まずは、「ビジョンの設定」。会社の理念や方針と対応した法務のミッション、年度方針、目標など大きな方向性を検討し、イメージを共有することから始めよ、とのこと。

MVV(ミッション・ビジョン・バリュー)を考える

そこで、私たちもMVVを考えてみることにしました。私たちの部署は、私のほかは20代(と門外漢の50代ボス)なので、モチベーションの維持がリテンションという意味でも大変重要です。

具体的な進め方は、次のとおりです。

  1. 環境分析(何をしてきたか、これからどうなるか)
  2. ミッションを決める(誰にどんな貢献をするのか)
  3. ビジョンを描く(ありたい姿をイメージできるくらいの具体さで)
  4. バリューを決める(ミッション・ビジョンをどんな価値観で実現するのか)

最初に、自分たちはどんな仕事をしてきたかを振り返り、これからどんな仕事をしていくのかを考えました。世の中がどう変わっていくのかを見据えることも重要ですので、5年後を想定したPEST分析などもしてみました。メンバーの総意として、定型的な契約書チェック作業は減るけれど、PJサポートを含めた相談対応は増えるのでは?という見立てでした。

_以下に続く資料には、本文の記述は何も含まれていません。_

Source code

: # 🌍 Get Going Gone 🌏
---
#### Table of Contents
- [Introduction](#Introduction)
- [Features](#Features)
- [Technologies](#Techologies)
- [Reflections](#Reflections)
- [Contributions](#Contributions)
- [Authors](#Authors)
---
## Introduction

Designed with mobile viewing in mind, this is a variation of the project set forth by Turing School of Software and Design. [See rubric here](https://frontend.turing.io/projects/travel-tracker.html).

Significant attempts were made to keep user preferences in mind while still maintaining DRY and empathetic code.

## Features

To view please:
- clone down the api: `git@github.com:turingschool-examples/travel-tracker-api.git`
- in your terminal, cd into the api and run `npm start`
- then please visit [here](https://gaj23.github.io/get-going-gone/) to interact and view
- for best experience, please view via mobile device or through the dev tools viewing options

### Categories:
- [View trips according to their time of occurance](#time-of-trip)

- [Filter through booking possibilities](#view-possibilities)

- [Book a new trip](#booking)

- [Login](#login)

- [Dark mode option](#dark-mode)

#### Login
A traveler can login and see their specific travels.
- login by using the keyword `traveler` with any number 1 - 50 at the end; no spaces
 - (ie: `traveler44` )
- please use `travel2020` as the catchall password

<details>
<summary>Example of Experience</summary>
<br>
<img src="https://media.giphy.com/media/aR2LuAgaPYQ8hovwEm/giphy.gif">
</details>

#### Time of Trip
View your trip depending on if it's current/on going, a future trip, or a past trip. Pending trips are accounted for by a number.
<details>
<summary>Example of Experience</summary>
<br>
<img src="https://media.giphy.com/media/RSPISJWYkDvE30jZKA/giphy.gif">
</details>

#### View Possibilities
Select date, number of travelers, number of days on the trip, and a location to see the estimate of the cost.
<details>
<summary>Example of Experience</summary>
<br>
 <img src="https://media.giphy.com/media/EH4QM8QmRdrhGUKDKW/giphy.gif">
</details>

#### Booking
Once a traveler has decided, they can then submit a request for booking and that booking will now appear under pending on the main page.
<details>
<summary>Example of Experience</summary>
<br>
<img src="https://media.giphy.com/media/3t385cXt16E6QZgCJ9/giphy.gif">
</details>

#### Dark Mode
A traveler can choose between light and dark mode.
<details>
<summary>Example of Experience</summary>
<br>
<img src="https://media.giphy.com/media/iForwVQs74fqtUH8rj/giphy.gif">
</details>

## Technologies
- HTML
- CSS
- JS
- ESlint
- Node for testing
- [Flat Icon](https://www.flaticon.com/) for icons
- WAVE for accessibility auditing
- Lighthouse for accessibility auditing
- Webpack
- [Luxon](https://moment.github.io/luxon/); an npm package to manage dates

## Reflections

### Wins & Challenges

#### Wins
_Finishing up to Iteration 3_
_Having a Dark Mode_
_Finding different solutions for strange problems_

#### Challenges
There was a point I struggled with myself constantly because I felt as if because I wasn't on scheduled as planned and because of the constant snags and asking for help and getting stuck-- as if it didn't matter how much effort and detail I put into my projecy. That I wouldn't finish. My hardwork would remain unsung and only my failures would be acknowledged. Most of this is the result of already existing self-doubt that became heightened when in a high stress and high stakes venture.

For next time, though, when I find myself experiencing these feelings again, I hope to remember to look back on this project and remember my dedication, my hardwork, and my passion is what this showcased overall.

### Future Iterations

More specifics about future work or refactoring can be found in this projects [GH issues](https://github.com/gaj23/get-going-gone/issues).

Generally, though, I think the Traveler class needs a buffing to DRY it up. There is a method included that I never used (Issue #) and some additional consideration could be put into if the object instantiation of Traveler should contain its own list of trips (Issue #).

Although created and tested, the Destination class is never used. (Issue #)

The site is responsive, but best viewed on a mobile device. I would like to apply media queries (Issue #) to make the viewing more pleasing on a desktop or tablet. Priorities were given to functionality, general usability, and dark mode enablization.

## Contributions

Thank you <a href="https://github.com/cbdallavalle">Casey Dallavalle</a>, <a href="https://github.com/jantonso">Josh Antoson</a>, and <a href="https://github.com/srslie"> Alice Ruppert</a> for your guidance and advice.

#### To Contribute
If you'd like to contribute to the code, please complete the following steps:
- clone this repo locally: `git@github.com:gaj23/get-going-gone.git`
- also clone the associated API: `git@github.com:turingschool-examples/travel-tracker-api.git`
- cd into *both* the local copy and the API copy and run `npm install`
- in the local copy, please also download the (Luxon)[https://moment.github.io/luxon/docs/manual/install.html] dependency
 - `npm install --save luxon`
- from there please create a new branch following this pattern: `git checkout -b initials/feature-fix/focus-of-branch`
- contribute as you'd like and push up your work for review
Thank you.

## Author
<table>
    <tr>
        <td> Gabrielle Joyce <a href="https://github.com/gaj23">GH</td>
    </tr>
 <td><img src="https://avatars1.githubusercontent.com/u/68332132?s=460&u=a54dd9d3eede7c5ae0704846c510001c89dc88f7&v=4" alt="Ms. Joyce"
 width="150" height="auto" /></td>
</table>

そのあと、MVVを決めていったのですが、若手から「(クライアントと)ともに取り組む」というビジョンが出てきたのがとても嬉しく、頼もしく思いました。また、私たちが重要視する行動基準として、「スピード」が選ばれたことに、時代の変化の速さを改めて感じました。笑

何をするか?をどう決める?

さて、次のステップは、打ち手を考えるための「現状把握」です。これが大変難しい。。

推奨されているのは、①社内アンケートの実施、②部内の意識調査の実施、③業務量・業務内容の見える化

②はさほど難しくありませんが、①と③は自分たちだけの力ではできません。しかし、働きかけができるほどのプレゼンスはない。そして、それが法務部門の最重要課題なんじゃないでしょうか。

そのブレイクスルーをどう起こせばよいのか、経済産業省が最終報告でヒントをくれることに期待しています。